Department of Computer Science, Taif University, Taif 21974, Saudi Arabia.
Sensors (Basel). 2018 Nov 28;18(12):4179. doi: 10.3390/s18124179.
The rapid proliferation of wireless sensor networks over the past few years has posed some serious technical challenges to researchers. The primary function of a multi-hop wireless sensor network (WSN) is to collect and forward sensor data towards the destination node. However, for many applications, the knowledge of the location of sensor nodes is crucial for meaningful interpretation of the sensor data. Localization refers to the process of estimating the location of sensor nodes in a WSN. Self-localization is required in large wireless sensor networks where these nodes cannot be manually positioned. Traditional methods iteratively localize these nodes by using triangulation. However, the inherent instability in wireless signals introduces an error, however minute it might be, in the estimated position of the target node. This results in the embedded error propagating and magnifying rapidly. Machine learning based localizing algorithms for large wireless sensor networks do not function in an iterative manner. In this paper, we investigate the suitability of some of these algorithms while exploring different trade-offs. Specifically, we first formulate a novel way of defining multiple feature vectors for mapping the localizing problem onto different machine learning models. As opposed to treating the localization as a classification problem, as done in the most of the reported work, we treat it as a regression problem. We have studied the impact of varying network parameters, such as network size, anchor population, transmitted signal power, and wireless channel quality, on the localizing accuracy of these models. We have also studied the impact of deploying the anchor nodes in a grid rather than placing these nodes randomly in the deployment area. Our results have revealed interesting insights while using the multivariate regression model and support vector machine (SVM) regression model with radial basis function (RBF) kernel.
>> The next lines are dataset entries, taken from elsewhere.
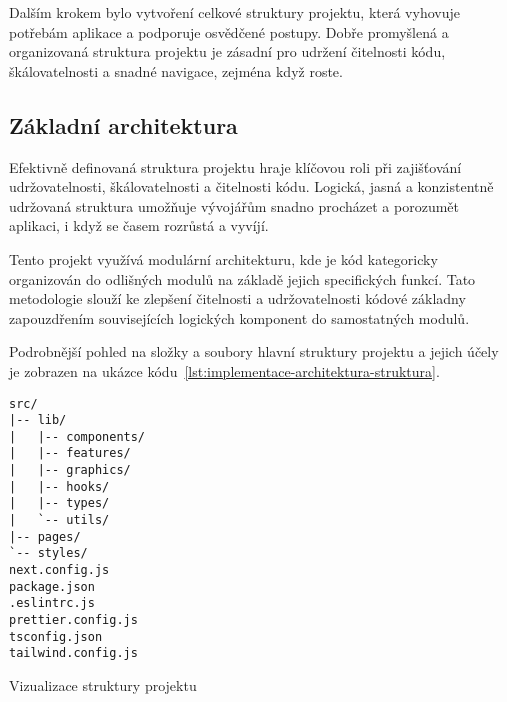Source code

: Dalším krokem bylo vytvoření celkové struktury projektu, která vyhovuje potřebám aplikace a podporuje osvědčené postupy.
Dobře promyšlená a organizovaná struktura projektu je zásadní pro udržení čitelnosti kódu, škálovatelnosti a snadné navigace, zejména když  roste.

\subsection{Základní architektura}
\label{subsec:implementace-architektura-zakladni}
Efektivně definovaná struktura projektu hraje klíčovou roli při zajišťování udržovatelnosti, škálovatelnosti a čitelnosti kódu.
Logická, jasná a konzistentně udržovaná struktura umožňuje vývojářům snadno procházet a porozumět aplikaci, i když se  časem rozrůstá a vyvíjí.

Tento projekt využívá modulární architekturu, kde je kód kategoricky organizován do odlišných modulů na základě jejich specifických funkcí.
Tato metodologie slouží ke zlepšení čitelnosti a udržovatelnosti kódové základny zapouzdřením souvisejících logických komponent do samostatných modulů\cite{p_article_react_folder_structure}.

Podrobnější pohled na složky a soubory hlavní struktury projektu a jejich účely je zobrazen na ukázce kódu~\ref{lst:implementace-architektura-struktura}.

\begin{listing}[H]
\begin{verbatim}
src/
|-- lib/
|   |-- components/
|   |-- features/
|   |-- graphics/
|   |-- hooks/
|   |-- types/
|   `-- utils/
|-- pages/
`-- styles/
next.config.js
package.json
.eslintrc.js
prettier.config.js
tsconfig.json
tailwind.config.js
\end{verbatim}
\caption{Vizualizace struktury projektu}
\label{lst:implementace-architektura-struktura}
\end{listing}

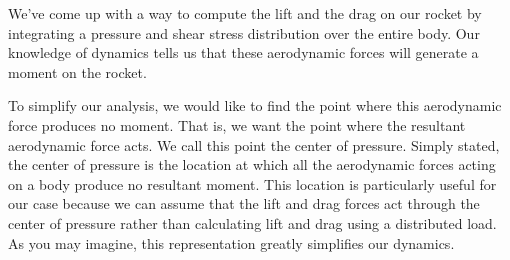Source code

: \documentclass[10pt, openany, titlepage]{book}
\theoremstyle{definition}
\begin{document}
We've come up with a way to compute the lift and the drag on our rocket by integrating a pressure and shear stress distribution over the entire body. Our knowledge of dynamics tells us that these aerodynamic forces will generate a moment on the rocket.

To simplify our analysis, we would like to find the point where this aerodynamic force produces no moment. That is, we want the point where the resultant aerodynamic force acts. We call this point the center of pressure. Simply stated, the center of pressure is the location at which all the aerodynamic forces acting on a body produce no resultant moment. This location is particularly useful for our case because we can assume that the lift and drag forces act through the center of pressure rather than calculating lift and drag using a distributed load. As you may imagine, this representation greatly simplifies our dynamics.
\end{document}
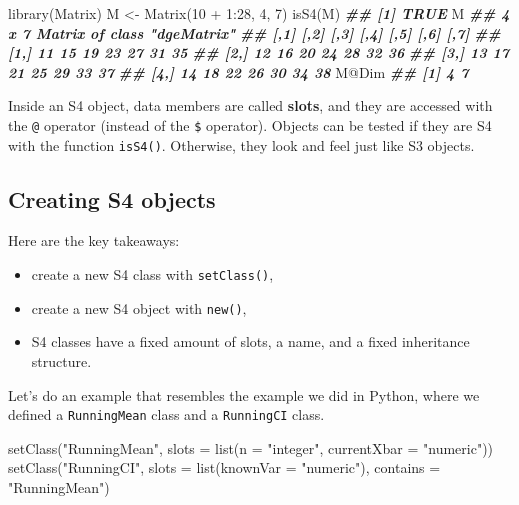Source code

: \documentclass[
  12pt,
  krantz2]{krantz}
\makeatletter
\newenvironment{Shaded}{\begin{snugshade}}{\end{snugshade}}
\newcommand{\AttributeTok}[1]{\textcolor[rgb]{0.61,0.61,0.61}{#1}}
\newcommand{\DecValTok}[1]{\textcolor[rgb]{0.06,0.06,0.06}{#1}}
\newcommand{\DocumentationTok}[1]{\textcolor[rgb]{0.37,0.37,0.37}{\textbf{\textit{#1}}}}
\newcommand{\FunctionTok}[1]{\textcolor[rgb]{0,0,0}{#1}}
\newcommand{\NormalTok}[1]{#1}
\newcommand{\OtherTok}[1]{\textcolor[rgb]{0.37,0.37,0.37}{#1}}
\newcommand{\SpecialCharTok}[1]{\textcolor[rgb]{0,0,0}{#1}}
\newcommand{\StringTok}[1]{\textcolor[rgb]{0.5,0.5,0.5}{#1}}
\providecommand{\tightlist}{%
  \setlength{\itemsep}{0pt}\setlength{\parskip}{0pt}}
\newenvironment{kframe}{%
\medskip{}
\setlength{\fboxsep}{.8em}
 \def\at@end@of@kframe{}%
 \ifinner\ifhmode%
  \def\at@end@of@kframe{\end{minipage}}%
  \begin{minipage}{\columnwidth}%
 \fi\fi%
 \def\FrameCommand##1{\hskip\@totalleftmargin \hskip-\fboxsep
 \colorbox{shadecolor}{##1}\hskip-\fboxsep
     \hskip-\linewidth \hskip-\@totalleftmargin \hskip\columnwidth}%
 \MakeFramed {\advance\hsize-\width
   \@totalleftmargin\z@ \linewidth\hsize
   \@setminipage}}%
 {\par\unskip\endMakeFramed%
 \at@end@of@kframe}
\renewenvironment{Shaded}{\begin{kframe}}{\end{kframe}}
\makeatother
\begin{document}
\begin{Shaded}
\begin{Highlighting}[]
\FunctionTok{library}\NormalTok{(Matrix)}
\NormalTok{M }\OtherTok{\textless{}{-}} \FunctionTok{Matrix}\NormalTok{(}\DecValTok{10} \SpecialCharTok{+} \DecValTok{1}\SpecialCharTok{:}\DecValTok{28}\NormalTok{, }\DecValTok{4}\NormalTok{, }\DecValTok{7}\NormalTok{)}
\FunctionTok{isS4}\NormalTok{(M)}
\DocumentationTok{\#\# [1] TRUE}
\NormalTok{M}
\DocumentationTok{\#\# 4 x 7 Matrix of class "dgeMatrix"}
\DocumentationTok{\#\#      [,1] [,2] [,3] [,4] [,5] [,6] [,7]}
\DocumentationTok{\#\# [1,]   11   15   19   23   27   31   35}
\DocumentationTok{\#\# [2,]   12   16   20   24   28   32   36}
\DocumentationTok{\#\# [3,]   13   17   21   25   29   33   37}
\DocumentationTok{\#\# [4,]   14   18   22   26   30   34   38}
\NormalTok{M}\SpecialCharTok{@}\NormalTok{Dim}
\DocumentationTok{\#\# [1] 4 7}
\end{Highlighting}
\end{Shaded}

Inside an S4 object, data members are called \textbf{slots}, and they are accessed with the \texttt{@} operator (instead of the \texttt{\$} operator). Objects can be tested if they are S4 with the function \texttt{isS4()}. Otherwise, they look and feel just like S3 objects.

\hypertarget{creating-s4-objects}{%
\subsection{Creating S4 objects}\label{creating-s4-objects}}

Here are the key takeaways:

\begin{itemize}
\tightlist
\item
  create a new S4 class with \texttt{setClass()},
\item
  create a new S4 object with \texttt{new()},
\item
  S4 classes have a fixed amount of slots, a name, and a fixed inheritance structure.
\end{itemize}

Let's do an example that resembles the example we did in Python, where we defined a \texttt{RunningMean} class and a \texttt{RunningCI} class.

\begin{Shaded}
\begin{Highlighting}[]
\FunctionTok{setClass}\NormalTok{(}\StringTok{"RunningMean"}\NormalTok{,}
         \AttributeTok{slots =} \FunctionTok{list}\NormalTok{(}\AttributeTok{n =} \StringTok{"integer"}\NormalTok{, }
                      \AttributeTok{currentXbar =} \StringTok{"numeric"}\NormalTok{))}
\FunctionTok{setClass}\NormalTok{(}\StringTok{"RunningCI"}\NormalTok{,}
         \AttributeTok{slots =} \FunctionTok{list}\NormalTok{(}\AttributeTok{knownVar =} \StringTok{"numeric"}\NormalTok{),}
         \AttributeTok{contains =} \StringTok{"RunningMean"}\NormalTok{)}
\end{Highlighting}
\end{Shaded}
\end{document}
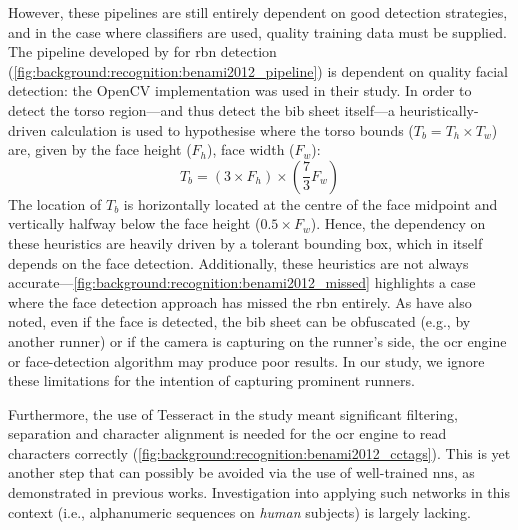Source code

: However, these pipelines are still entirely dependent on good detection strategies, and in the case where classifiers are used, quality training data must be supplied. The pipeline developed by \citet{Benami:2012jf} for \gls{rbn} detection (\cref{fig:background:recognition:benami2012_pipeline}) is dependent on quality facial detection: the OpenCV implementation \citep{Lienhart:2002uo} was used in their study. In order to detect the torso region---and thus detect the bib sheet itself---a heuristically-driven calculation is used to hypothesise where the torso bounds ($T_{b} = T_{h} \times T_{w}$) are, given by the face height ($F_{h}$), face width ($F_{w}$):
\begin{equation*}
  T_{b} = (3 \times F_{h}) \times (\frac{7}{3} F_{w})
\end{equation*}
The location of $T_{b}$ is horizontally located at the centre of the face midpoint and vertically halfway below the face height ($0.5 \times F_{w}$). Hence, the dependency on these heuristics are heavily driven by a tolerant bounding box, which in itself depends on the face detection. Additionally, these heuristics are not always accurate---\cref{fig:background:recognition:benami2012_missed} highlights a case where the face detection approach has missed the \gls{rbn} entirely. As \citet{Fu:2015by} have also noted, even if the face is detected, the bib sheet can be obfuscated (e.g., by another runner) or if the camera is capturing on the runner's side, the \gls{ocr} engine or face-detection algorithm may produce poor results. In our study, we ignore these limitations for the intention of capturing prominent runners.

Furthermore, the use of Tesseract in the study meant significant filtering, separation and character alignment is needed for the \gls{ocr} engine to read characters correctly (\cref{fig:background:recognition:benami2012_cctags}). This is yet another step that can possibly be avoided via the use of well-trained \glspl{nn}, as demonstrated in previous works. Investigation into applying such networks in this context (i.e., alphanumeric sequences on \textit{human} subjects) is largely lacking.

\vspace*{\fill}

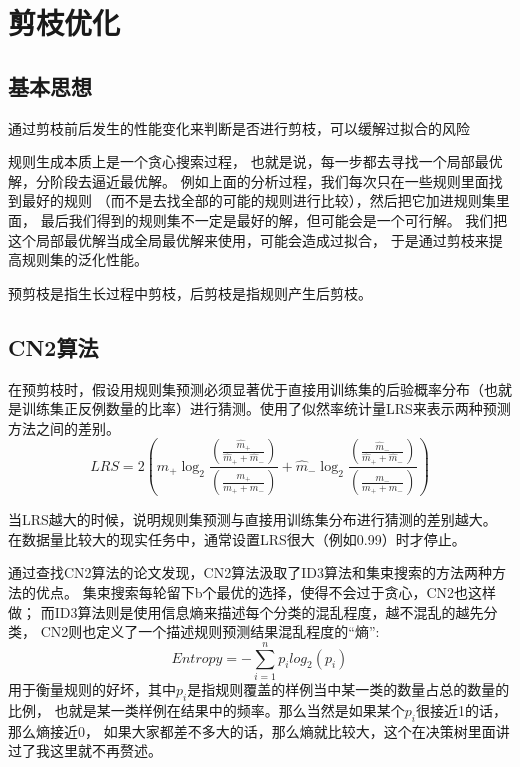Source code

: \documentclass[UTF8]{article}
\begin{document}
\section{剪枝优化}
\subsection{基本思想}
    通过剪枝前后发生的性能变化来判断是否进行剪枝，可以缓解过拟合的风险
    
    规则生成本质上是一个贪心搜索过程，
    也就是说，每一步都去寻找一个局部最优解，分阶段去逼近最优解。
    例如上面的分析过程，我们每次只在一些规则里面找到最好的规则
    （而不是去找全部的可能的规则进行比较），然后把它加进规则集里面，
    最后我们得到的规则集不一定是最好的解，但可能会是一个可行解。
    我们把这个局部最优解当成全局最优解来使用，可能会造成过拟合，
    于是通过剪枝来提高规则集的泛化性能。

    预剪枝是指生长过程中剪枝，后剪枝是指规则产生后剪枝。
\subsection{CN2算法}
    在预剪枝时，假设用规则集预测必须显著优于直接用训练集的后验概率分布（也就是训练集正反例数量的比率）进行猜测。使用了似然率统计量LRS来表示两种预测方法之间的差别。
    \begin{equation}
        LRS = 2(\hat{m}_+ \log_2{\frac{(\frac{\hat{m}_+}{\hat{m}_+ + \hat{m}_-})}{(\frac{m_+}{m_+ + m_-})}} + 
        \hat{m}_- \log_2{\frac{(\frac{\hat{m}_-}{\hat{m}_+ + \hat{m}_-})}{(\frac{m_-}{m_+ + m_-})}})
    \end{equation}

    当LRS越大的时候，说明规则集预测与直接用训练集分布进行猜测的差别越大。
    在数据量比较大的现实任务中，通常设置LRS很大（例如0.99）时才停止。
    
    通过查找CN2算法的论文发现，CN2算法汲取了ID3算法和集束搜索的方法两种方法的优点。
    集束搜索每轮留下b个最优的选择，使得不会过于贪心，CN2也这样做；
    而ID3算法则是使用信息熵来描述每个分类的混乱程度，越不混乱的越先分类，
    CN2则也定义了一个描述规则预测结果混乱程度的“熵”:
    \begin{equation}
        Entropy = -\sum_{i=1}^n p_i log_2(p_i)
    \end{equation}
    用于衡量规则的好坏，其中$p_i$是指规则覆盖的样例当中某一类的数量占总的数量的比例，
    也就是某一类样例在结果中的频率。那么当然是如果某个$p_i$很接近1的话，那么熵接近0，
    如果大家都差不多大的话，那么熵就比较大，这个在决策树里面讲过了我这里就不再赘述。
    
\end{document}
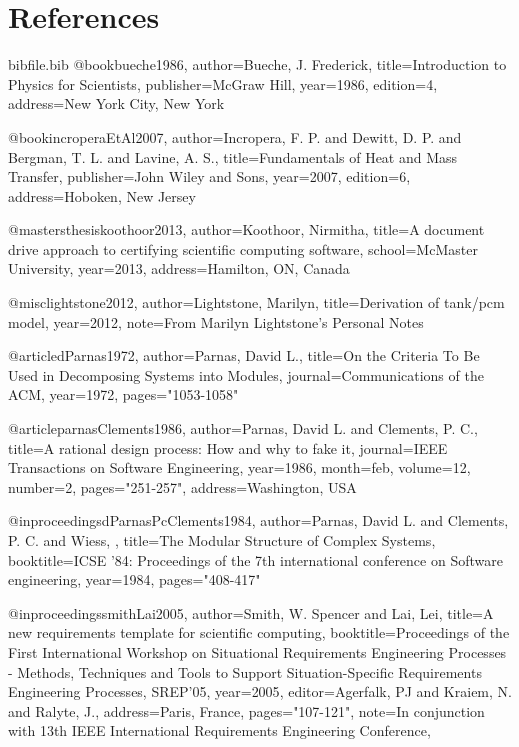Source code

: \documentclass[12pt]{article}
\begin{document}
\section{References}
\label{Sec:References}
\begin{filecontents*}{bibfile.bib}
@book{bueche1986,
author={Bueche, J. Frederick},
title={Introduction to Physics for Scientists},
publisher={McGraw Hill},
year={1986},
edition={4},
address={New York City, New York}}

@book{incroperaEtAl2007,
author={Incropera, F. P. and Dewitt, D. P. and Bergman, T. L. and Lavine, A. S.},
title={Fundamentals of Heat and Mass Transfer},
publisher={John Wiley and Sons},
year={2007},
edition={6},
address={Hoboken, New Jersey}}

@mastersthesis{koothoor2013,
author={Koothoor, Nirmitha},
title={A document drive approach to certifying scientific computing software},
school={McMaster University},
year={2013},
address={Hamilton, ON, Canada}}

@misc{lightstone2012,
author={Lightstone, Marilyn},
title={Derivation of tank/pcm model},
year={2012},
note={From Marilyn Lightstone's Personal Notes}}

@article{dParnas1972,
author={Parnas, David L.},
title={On the Criteria To Be Used in Decomposing Systems into Modules},
journal={Communications of the ACM},
year={1972},
pages={"1053-1058"}}

@article{parnasClements1986,
author={Parnas, David L. and Clements, P. C.},
title={A rational design process: How and why to fake it},
journal={IEEE Transactions on Software Engineering},
year={1986},
month={feb},
volume={12},
number={2},
pages={"251-257"},
address={Washington, USA}}

@inproceedings{dParnasPcClements1984,
author={Parnas, David L. and Clements, P. C. and Wiess, },
title={The Modular Structure of Complex Systems},
booktitle={ICSE '84: Proceedings of the 7th international conference on Software engineering},
year={1984},
pages={"408-417"}}

@inproceedings{smithLai2005,
author={Smith, W. Spencer and Lai, Lei},
title={A new requirements template for scientific computing},
booktitle={Proceedings of the First International Workshop on Situational Requirements Engineering Processes - Methods, Techniques and Tools to Support Situation-Specific Requirements Engineering Processes, SREP'05},
year={2005},
editor={Agerfalk, PJ and Kraiem, N. and Ralyte, J.},
address={Paris, France},
pages={"107-121"},
note={In conjunction with 13th IEEE International Requirements Engineering Conference,}}
\end{filecontents*}
\nocite{*}
\printbibliography[heading=none]
\end{document}
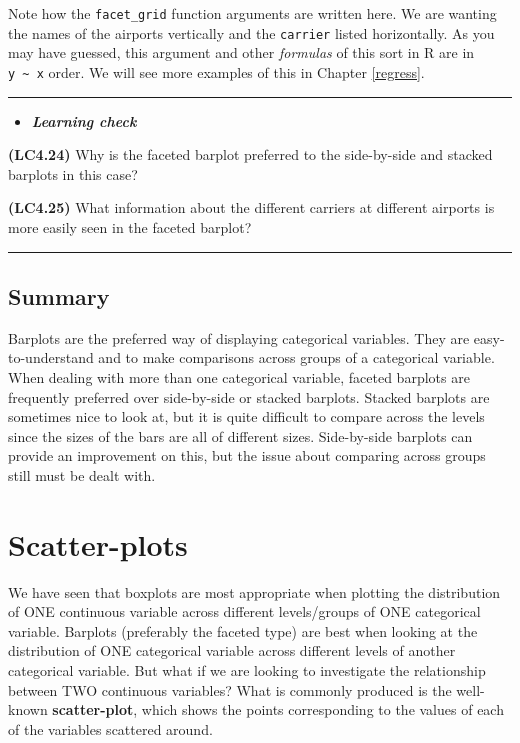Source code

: \documentclass[]{tufte-book}
\let\oldrule=\rule
\renewcommand{\rule}[1]{\oldrule{\linewidth}}
\newenvironment{rmdblock}[1]
  {\begin{shaded*}
  \begin{itemize}
  \renewcommand{\labelitemi}{
    \raisebox{-.7\height}[0pt][0pt]{
    }
  }
  \item
  }
  {
  \end{itemize}
  \end{shaded*}
  }
\newenvironment{learncheck}
  {\begin{rmdblock}{warning}}
  {\end{rmdblock}}
\begin{document}
Note how the \texttt{facet\_grid} function arguments are written here.
We are wanting the names of the airports vertically and the
\texttt{carrier} listed horizontally. As you may have guessed, this
argument and other \emph{formulas} of this sort in R are in
\texttt{y\ \textasciitilde{}\ x} order. We will see more examples of
this in Chapter \ref{regress}.

\begin{center}\rule{0.5\linewidth}{\linethickness}\end{center}

\begin{learncheck}
\textbf{\emph{Learning check}}
\end{learncheck}

\textbf{(LC4.24)} Why is the faceted barplot preferred to the
side-by-side and stacked barplots in this case?

\textbf{(LC4.25)} What information about the different carriers at
different airports is more easily seen in the faceted barplot?

\begin{center}\rule{0.5\linewidth}{\linethickness}\end{center}

\subsection{Summary}\label{summary-2}

Barplots are the preferred way of displaying categorical variables. They
are easy-to-understand and to make comparisons across groups of a
categorical variable. When dealing with more than one categorical
variable, faceted barplots are frequently preferred over side-by-side or
stacked barplots. Stacked barplots are sometimes nice to look at, but it
is quite difficult to compare across the levels since the sizes of the
bars are all of different sizes. Side-by-side barplots can provide an
improvement on this, but the issue about comparing across groups still
must be dealt with.

\section{Scatter-plots}\label{scatter-plots}

We have seen that boxplots are most appropriate when plotting the
distribution of ONE continuous variable across different levels/groups
of ONE categorical variable. Barplots (preferably the faceted type) are
best when looking at the distribution of ONE categorical variable across
different levels of another categorical variable. But what if we are
looking to investigate the relationship between TWO continuous
variables? What is commonly produced is the well-known
\textbf{scatter-plot}, which shows the points corresponding to the
values of each of the variables scattered around.
\end{document}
在过去的几年中,无线传感器网络的快速发展给研究人员带来了一些严峻的技术挑战。多跳无线传感器网络(WSN)的主要功能是收集和转发传感器数据到目的节点。然而,对于许多应用来说,传感器节点的位置信息对于传感器数据的有意义解释至关重要。定位是指估计 WSN 中传感器节点位置的过程。在大型无线传感器网络中,由于这些节点无法手动定位,因此需要自定位。传统方法通过使用三角测量来迭代地定位这些节点。然而,无线信号的固有不稳定性会在目标节点的估计位置上引入一个误差,无论这个误差有多小。这会导致嵌入式误差迅速传播和放大。基于机器学习的大型无线传感器网络定位算法不是以迭代方式工作的。在本文中,我们研究了其中一些算法的适用性,同时探索了不同的权衡。具体来说,我们首先为将定位问题映射到不同的机器学习模型定义了一种新的多特征向量的方法。与大多数已报告的工作中将定位视为分类问题不同,我们将其视为回归问题。我们研究了网络参数变化对这些模型定位精度的影响,例如网络规模、锚节点数量、传输信号功率和无线信道质量。我们还研究了在部署区域中以网格形式而不是随机放置锚节点对定位精度的影响。我们使用多元回归模型和支持向量机(SVM)回归模型与径向基函数(RBF)核的结果揭示了一些有趣的见解。